Y aparece la relación con la mujer, con una riqueza de matices: Marta y María; la mujer adúltera; María Magdalena; tantas figuras. Literariamente es una innovación total: llena de lirismo.
Piensen en el buen samaritano y la pregunta de quién es el prójimo: el que tuvo compasión, el que cuidó, el que lo dejó atendido. Los otros pasan de largo. Es decir: está impregnado de lirismo de arriba abajo.
Si ustedes hicieran un recuento de las formas de emoción, de poesía, de sentimientos propiamente humanos, de refinamientos que vienen del Nuevo Testamento, resultaría un catálogo impresionante al lado de lo cual otras literaturas, incluso ilustres, son en cierto modo esquemáticas, abstractas.
Y sin embargo esto se ha trivializado en cierta medida. No se ve, no se vive en detalle; se toman las cosas como equivalentes. No son equivalentes: son de una originalidad total.
Piensen, por ejemplo, en Pentecostés: aquella reunión de gentes de veintitantos pueblos distintos que oyen hablar a aquellos hombres poco cultos, y oyen cada uno en su lengua. O el Areópago: san Pablo habla en griego, conoce filósofos; habla del Dios desconocido —la lápida agnōstō theō—, sí, pero no va a eso. Va a Cristo crucificado y a la resurrección de la carne, que los griegos no entienden y rechazan. Lo otro lo hace para ponerse en su terreno, para hablar de lo que conocen; y acaban no entendiendo lo esencial.
Naturalmente, la primera teología la hacen san Pablo y san Juan: dos formidables escritores. El valor literario del Evangelio de san Juan, de sus epístolas, o de las epístolas de san Pablo, es extraordinario: nivel intelectual y literario altísimo. Y siguen impregnadas de lirismo. Se pueden tomar selecciones de san Pablo que están entre los textos literariamente más refulgentes que se han escrito.
Y es una condensación asombrosa: el Nuevo Testamento es un pequeño libro que se puede llevar en el bolsillo, y ahí está todo eso.
Dirán ustedes: ¿y no habrá también prosaísmo? Sí. Lo hay. Hay relatos de la vida de las comunidades cristianas primitivas: detalles, rivalidades, disputas, incomprensiones, altercados. Hay mezquindades, cosas pequeñas. No falta el prosaísmo, que amenaza al hombre siempre.
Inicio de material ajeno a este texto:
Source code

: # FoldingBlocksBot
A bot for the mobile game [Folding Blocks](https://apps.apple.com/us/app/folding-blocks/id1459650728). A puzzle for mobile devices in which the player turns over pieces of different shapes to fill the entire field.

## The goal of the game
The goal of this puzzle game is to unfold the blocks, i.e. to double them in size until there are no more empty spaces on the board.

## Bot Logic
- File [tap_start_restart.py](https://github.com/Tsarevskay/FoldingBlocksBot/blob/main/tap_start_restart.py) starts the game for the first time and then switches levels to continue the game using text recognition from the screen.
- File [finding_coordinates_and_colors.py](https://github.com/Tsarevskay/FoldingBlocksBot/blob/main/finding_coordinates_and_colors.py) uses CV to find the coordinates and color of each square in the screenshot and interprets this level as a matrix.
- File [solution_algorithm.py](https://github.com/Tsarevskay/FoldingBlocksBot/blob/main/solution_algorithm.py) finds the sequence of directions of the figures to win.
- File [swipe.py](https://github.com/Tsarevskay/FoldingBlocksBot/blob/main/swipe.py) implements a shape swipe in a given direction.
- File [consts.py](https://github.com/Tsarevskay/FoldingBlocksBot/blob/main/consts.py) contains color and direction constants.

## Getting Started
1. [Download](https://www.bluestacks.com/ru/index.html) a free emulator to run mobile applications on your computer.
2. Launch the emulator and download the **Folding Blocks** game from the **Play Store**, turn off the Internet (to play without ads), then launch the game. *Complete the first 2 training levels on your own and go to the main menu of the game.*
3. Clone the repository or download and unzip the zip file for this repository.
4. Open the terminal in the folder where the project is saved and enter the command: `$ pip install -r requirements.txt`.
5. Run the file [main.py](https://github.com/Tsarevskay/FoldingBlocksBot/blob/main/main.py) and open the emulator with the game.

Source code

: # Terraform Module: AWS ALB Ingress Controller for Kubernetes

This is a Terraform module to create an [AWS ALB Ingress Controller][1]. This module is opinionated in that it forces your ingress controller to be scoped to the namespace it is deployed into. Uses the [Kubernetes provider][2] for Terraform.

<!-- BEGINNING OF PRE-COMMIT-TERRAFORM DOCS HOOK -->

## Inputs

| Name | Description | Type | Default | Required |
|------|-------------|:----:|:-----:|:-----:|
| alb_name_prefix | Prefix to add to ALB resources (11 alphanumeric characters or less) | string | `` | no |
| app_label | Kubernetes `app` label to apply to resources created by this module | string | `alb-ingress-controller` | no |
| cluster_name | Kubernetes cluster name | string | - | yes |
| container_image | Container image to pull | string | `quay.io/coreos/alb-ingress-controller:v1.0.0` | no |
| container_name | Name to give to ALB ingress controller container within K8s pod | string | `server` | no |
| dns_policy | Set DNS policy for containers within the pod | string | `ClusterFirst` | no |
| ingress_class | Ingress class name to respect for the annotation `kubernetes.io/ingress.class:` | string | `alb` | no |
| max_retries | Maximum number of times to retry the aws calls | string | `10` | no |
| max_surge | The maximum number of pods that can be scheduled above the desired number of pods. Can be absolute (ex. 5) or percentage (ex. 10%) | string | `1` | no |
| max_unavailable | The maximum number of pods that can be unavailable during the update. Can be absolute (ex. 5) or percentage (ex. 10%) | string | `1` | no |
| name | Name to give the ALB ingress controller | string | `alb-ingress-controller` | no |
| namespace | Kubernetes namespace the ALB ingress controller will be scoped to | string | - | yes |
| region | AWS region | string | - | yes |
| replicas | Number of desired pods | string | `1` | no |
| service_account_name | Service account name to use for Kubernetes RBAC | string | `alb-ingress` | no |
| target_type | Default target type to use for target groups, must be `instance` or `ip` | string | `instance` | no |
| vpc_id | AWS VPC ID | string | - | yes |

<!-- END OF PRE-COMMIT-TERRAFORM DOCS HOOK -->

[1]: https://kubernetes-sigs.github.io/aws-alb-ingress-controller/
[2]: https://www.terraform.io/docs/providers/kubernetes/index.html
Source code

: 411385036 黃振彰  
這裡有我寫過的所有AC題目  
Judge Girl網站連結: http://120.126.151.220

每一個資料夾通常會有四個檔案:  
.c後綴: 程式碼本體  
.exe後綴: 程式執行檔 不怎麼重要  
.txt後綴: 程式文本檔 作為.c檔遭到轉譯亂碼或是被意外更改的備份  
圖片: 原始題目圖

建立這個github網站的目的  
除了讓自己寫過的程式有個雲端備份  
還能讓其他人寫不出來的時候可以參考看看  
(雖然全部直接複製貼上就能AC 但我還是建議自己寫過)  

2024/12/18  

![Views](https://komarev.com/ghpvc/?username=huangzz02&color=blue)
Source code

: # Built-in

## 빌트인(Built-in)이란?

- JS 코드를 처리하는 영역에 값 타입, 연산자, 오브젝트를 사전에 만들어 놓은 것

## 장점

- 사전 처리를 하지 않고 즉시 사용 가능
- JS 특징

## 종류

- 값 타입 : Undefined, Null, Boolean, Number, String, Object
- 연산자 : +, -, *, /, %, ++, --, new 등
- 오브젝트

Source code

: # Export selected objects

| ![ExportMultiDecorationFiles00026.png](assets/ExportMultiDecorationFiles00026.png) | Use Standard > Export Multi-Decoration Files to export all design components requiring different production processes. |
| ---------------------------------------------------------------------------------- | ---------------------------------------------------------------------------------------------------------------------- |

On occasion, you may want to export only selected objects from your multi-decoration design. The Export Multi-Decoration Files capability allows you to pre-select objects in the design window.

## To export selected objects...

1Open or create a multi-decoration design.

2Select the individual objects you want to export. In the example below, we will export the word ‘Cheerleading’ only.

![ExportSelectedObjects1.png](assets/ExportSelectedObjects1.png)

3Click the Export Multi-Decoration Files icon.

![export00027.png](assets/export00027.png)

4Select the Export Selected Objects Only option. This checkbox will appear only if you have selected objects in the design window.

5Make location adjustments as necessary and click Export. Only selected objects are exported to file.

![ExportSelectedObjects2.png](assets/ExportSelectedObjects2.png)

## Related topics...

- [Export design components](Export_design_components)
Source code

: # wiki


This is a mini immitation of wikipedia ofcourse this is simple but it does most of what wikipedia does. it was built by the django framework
Conviven una cosa con otra y hay transiciones bruscas.
Ustedes piensen, por ejemplo, en el episodio en que Jesús expulsa a los cambistas del templo: compárenlo con la ternura con que se comporta con la mujer adúltera. Hay uno de los pasajes más extraordinarios del Evangelio de san Juan. Ustedes recuerden: a las mujeres adúlteras las mataban a pedradas. Están a punto de apedrearla. Y Jesús dice: «El que esté sin pecado, que tire la primera piedra». Y es curioso: dice que escribía en el suelo. ¿Qué quiere decir esto? Es el modo de irse: no los mira, no los está mirando. Un acierto escénico prodigioso. Y entonces se van yendo todos, uno tras otro: «los viejos, los primeros».
Y cuando se levanta dice: «Estaba Jesús y la mujer en medio». En medio. ¿En medio de qué, si se han ido? En medio del hueco que han dejado. Estaban todos rodeándola; se han ido; queda ella en medio del vacío. Y entonces: «¿Nadie te condena? Yo tampoco te condeno. Vete y no peques más». Es una escena de prodigio literario, aparte de su valor espiritual.
De esto está lleno todo. Hay la Ascensión; los discípulos de Emaús: van hablando, no se dan cuenta; lo reconocen “por el modo de partir el pan”. O santo Tomás —yo digo siempre que debía ser patrono de los filósofos—: no está cuando Jesús aparece; se lo cuentan; no cree. «Lo creeré cuando meta mi dedo en su llaga». Tiene razón. Y cuando lo ve, se rinde con la profesión de fe más plena: «Señor mío y Dios mío».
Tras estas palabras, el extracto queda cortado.